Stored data
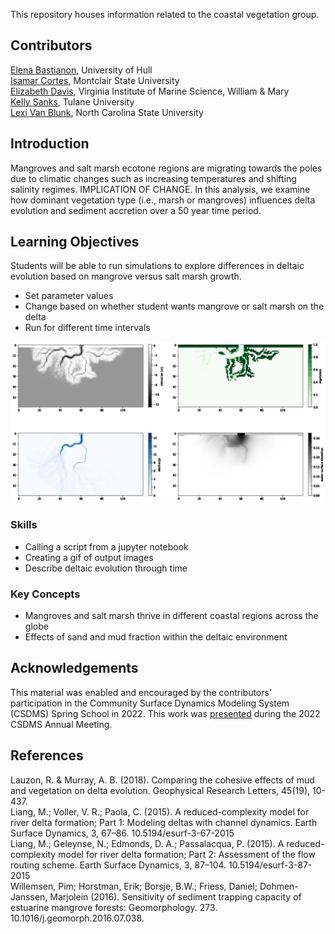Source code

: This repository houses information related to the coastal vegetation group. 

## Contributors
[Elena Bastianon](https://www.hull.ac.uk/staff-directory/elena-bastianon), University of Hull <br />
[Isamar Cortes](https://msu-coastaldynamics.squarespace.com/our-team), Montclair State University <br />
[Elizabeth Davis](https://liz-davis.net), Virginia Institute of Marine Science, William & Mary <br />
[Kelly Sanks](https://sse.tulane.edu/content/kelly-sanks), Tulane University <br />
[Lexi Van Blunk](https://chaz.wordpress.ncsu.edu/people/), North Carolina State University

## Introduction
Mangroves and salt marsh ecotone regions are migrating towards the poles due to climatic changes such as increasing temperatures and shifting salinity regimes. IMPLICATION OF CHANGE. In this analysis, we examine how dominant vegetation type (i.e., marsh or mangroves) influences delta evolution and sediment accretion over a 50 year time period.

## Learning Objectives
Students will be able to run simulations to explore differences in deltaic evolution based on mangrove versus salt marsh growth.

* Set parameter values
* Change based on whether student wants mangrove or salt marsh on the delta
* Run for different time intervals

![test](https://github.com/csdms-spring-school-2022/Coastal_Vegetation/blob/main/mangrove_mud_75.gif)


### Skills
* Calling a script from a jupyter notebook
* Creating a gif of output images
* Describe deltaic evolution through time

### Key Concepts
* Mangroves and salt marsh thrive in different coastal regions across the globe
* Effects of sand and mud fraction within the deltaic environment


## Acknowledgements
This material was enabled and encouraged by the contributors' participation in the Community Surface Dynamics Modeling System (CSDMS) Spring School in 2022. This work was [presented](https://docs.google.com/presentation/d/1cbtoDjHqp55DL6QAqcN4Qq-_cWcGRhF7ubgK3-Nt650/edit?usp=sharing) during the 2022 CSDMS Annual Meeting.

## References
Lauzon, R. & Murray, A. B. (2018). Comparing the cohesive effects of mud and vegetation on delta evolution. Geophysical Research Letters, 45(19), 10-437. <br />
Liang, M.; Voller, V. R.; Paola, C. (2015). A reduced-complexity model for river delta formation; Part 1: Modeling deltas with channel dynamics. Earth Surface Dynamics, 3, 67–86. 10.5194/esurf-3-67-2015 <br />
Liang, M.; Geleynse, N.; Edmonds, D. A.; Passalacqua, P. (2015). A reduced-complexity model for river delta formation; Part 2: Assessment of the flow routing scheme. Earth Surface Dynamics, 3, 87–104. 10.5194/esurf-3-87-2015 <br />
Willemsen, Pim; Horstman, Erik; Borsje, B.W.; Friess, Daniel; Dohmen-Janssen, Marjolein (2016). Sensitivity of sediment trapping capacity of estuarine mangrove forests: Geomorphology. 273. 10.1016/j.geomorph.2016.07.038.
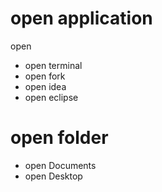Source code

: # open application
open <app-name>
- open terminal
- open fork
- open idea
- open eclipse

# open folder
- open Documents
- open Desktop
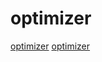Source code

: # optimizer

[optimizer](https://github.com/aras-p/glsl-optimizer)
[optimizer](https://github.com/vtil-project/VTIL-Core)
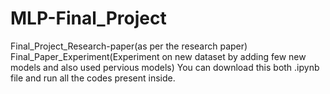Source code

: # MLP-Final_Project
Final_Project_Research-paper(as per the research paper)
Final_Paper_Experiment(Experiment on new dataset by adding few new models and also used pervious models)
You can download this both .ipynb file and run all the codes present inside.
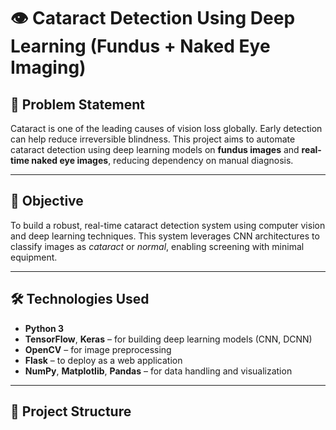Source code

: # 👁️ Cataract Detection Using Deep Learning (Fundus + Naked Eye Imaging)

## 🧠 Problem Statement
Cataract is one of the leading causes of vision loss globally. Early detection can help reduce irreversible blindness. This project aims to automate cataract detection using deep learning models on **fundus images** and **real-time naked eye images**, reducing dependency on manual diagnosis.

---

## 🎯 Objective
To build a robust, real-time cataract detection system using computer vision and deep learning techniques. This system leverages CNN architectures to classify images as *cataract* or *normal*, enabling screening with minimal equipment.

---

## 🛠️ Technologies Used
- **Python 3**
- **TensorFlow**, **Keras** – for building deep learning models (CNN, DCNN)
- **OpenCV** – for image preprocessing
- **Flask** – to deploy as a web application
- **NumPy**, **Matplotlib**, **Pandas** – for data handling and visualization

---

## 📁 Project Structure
---
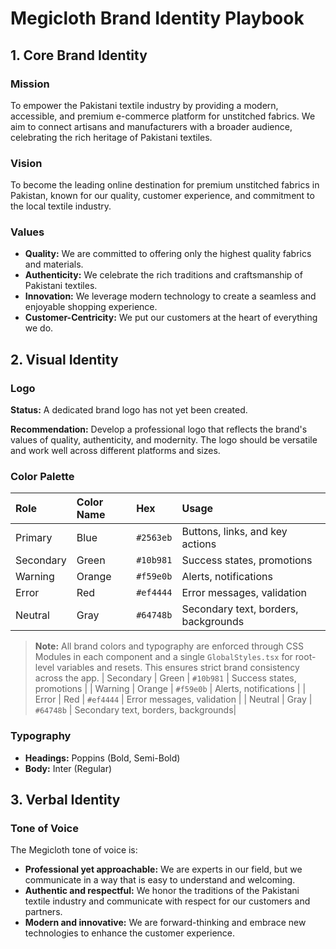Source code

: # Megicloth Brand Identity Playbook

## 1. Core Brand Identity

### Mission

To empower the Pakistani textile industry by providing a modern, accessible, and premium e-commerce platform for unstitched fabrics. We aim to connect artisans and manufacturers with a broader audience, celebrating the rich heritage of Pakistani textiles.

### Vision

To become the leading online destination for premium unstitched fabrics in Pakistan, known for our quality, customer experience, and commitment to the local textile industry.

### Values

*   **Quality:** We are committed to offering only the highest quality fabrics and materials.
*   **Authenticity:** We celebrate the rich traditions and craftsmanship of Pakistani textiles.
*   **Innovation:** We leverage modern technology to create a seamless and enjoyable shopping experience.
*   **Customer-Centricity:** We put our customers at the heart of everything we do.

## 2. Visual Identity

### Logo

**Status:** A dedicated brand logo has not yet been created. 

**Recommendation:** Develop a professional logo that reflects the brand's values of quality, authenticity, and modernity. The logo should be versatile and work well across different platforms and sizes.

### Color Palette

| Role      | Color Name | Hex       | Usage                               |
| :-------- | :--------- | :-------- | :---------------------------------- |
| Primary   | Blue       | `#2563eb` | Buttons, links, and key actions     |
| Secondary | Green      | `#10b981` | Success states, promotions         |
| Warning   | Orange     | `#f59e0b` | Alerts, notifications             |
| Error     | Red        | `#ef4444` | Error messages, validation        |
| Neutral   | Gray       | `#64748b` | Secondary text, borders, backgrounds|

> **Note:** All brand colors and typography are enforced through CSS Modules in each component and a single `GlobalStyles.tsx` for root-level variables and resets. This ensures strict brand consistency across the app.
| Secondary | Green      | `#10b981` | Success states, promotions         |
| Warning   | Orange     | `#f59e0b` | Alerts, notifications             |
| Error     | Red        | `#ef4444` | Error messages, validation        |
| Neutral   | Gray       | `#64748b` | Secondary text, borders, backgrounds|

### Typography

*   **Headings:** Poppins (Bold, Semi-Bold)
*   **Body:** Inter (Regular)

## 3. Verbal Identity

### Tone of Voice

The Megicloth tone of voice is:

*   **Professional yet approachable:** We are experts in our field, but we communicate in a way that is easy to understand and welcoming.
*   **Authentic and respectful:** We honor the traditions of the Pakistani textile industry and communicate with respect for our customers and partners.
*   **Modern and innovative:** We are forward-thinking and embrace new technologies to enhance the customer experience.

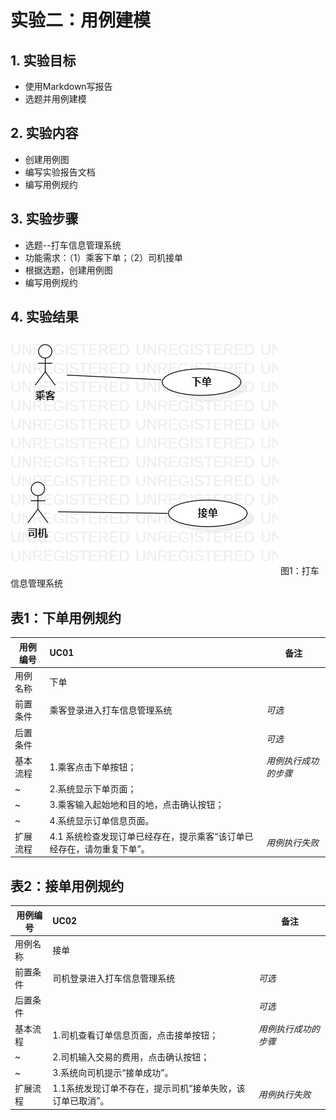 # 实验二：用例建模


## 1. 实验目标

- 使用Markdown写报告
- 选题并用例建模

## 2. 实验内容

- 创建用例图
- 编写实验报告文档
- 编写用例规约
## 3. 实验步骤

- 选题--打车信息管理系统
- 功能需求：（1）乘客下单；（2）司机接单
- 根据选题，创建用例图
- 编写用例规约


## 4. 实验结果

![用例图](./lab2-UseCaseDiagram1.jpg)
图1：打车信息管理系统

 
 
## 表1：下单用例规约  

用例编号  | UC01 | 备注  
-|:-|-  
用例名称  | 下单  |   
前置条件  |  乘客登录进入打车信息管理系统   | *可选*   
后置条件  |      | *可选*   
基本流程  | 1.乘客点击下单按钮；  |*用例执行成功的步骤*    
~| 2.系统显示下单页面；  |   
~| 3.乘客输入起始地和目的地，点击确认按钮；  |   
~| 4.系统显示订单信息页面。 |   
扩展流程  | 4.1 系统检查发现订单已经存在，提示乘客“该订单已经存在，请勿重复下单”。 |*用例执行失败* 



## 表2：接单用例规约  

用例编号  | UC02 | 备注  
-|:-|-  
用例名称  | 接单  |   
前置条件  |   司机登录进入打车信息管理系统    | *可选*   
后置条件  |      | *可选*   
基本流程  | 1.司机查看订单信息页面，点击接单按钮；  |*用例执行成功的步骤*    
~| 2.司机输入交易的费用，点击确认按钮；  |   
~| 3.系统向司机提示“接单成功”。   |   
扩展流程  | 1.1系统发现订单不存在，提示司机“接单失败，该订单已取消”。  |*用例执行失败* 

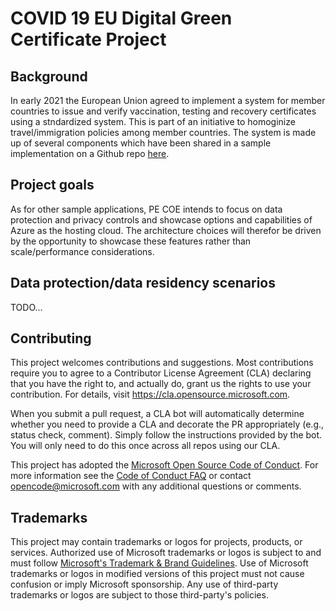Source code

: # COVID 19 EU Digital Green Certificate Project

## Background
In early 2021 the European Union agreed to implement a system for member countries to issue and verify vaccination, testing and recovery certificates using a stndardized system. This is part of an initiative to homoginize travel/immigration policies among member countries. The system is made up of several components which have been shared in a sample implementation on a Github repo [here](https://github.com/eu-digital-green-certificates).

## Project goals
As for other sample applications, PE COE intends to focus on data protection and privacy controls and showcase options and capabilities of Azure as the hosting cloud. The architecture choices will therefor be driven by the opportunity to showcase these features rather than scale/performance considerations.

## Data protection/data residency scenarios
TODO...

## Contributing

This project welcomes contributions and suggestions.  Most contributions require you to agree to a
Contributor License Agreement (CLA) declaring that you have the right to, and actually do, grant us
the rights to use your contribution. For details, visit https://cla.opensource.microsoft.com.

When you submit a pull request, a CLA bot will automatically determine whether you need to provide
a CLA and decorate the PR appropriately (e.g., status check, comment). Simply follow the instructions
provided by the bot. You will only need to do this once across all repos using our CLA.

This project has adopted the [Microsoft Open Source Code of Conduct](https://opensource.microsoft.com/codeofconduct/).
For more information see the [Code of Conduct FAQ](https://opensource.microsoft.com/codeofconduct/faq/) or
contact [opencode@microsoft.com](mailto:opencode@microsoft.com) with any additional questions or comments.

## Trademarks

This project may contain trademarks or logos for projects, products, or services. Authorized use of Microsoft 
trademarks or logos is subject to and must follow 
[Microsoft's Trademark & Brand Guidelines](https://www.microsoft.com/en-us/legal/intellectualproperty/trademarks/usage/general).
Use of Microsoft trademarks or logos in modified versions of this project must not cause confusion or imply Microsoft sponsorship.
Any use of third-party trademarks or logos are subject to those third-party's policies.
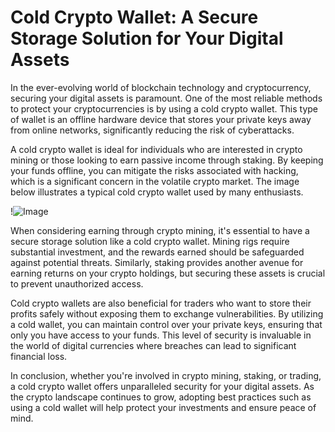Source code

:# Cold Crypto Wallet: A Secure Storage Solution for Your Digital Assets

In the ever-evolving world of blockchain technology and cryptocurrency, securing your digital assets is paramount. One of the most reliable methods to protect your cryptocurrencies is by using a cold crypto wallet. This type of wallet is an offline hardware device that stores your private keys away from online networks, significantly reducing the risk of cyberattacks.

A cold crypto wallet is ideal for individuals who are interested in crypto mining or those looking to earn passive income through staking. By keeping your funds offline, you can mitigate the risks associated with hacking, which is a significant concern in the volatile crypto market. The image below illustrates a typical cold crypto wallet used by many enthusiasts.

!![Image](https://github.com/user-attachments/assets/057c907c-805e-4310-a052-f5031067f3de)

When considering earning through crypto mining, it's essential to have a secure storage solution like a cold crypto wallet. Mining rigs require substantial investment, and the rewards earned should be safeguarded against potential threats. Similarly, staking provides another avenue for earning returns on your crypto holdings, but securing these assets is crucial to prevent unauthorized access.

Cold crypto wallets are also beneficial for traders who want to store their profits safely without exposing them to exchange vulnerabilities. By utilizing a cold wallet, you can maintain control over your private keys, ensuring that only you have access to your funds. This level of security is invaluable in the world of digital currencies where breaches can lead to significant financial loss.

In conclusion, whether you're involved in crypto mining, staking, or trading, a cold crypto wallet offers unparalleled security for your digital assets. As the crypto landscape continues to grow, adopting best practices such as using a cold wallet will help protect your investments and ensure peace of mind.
---
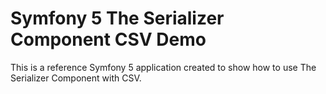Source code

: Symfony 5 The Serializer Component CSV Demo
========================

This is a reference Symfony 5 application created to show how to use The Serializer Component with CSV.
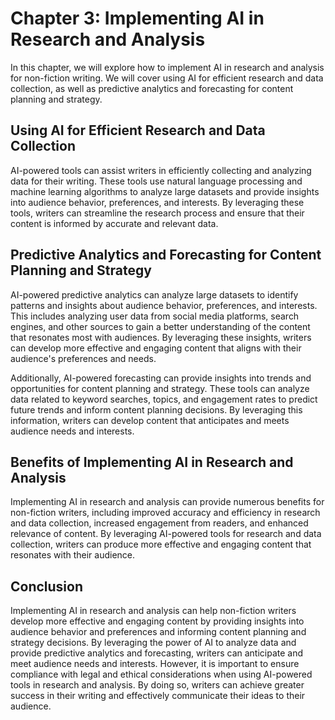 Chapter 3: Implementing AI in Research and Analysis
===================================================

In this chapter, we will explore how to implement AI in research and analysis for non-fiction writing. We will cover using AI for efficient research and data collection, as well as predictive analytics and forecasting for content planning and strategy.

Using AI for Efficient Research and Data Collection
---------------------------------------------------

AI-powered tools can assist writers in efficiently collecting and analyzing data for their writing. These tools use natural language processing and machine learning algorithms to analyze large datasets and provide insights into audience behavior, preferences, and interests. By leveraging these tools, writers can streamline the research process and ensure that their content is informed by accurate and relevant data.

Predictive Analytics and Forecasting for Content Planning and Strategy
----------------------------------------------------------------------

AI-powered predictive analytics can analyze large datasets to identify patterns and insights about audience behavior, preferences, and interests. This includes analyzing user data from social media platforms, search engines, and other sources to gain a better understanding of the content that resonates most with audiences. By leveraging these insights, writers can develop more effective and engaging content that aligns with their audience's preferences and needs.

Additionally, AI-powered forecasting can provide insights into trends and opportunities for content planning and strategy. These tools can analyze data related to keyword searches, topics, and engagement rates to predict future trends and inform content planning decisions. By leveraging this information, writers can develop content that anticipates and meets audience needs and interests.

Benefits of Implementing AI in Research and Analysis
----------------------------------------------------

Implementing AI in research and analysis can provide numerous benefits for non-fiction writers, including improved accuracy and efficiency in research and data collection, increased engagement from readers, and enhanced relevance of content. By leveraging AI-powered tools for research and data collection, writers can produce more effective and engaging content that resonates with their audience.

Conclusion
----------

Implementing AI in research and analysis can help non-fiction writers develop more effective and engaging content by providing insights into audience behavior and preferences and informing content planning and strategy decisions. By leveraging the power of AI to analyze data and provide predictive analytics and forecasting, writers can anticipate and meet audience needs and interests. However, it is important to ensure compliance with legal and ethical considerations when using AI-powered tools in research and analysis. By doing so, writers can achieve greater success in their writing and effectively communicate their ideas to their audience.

Work instruction: Give the number of lines in the entries above that contain the word "traditions", with no accompanying text.

Finished exercise: 2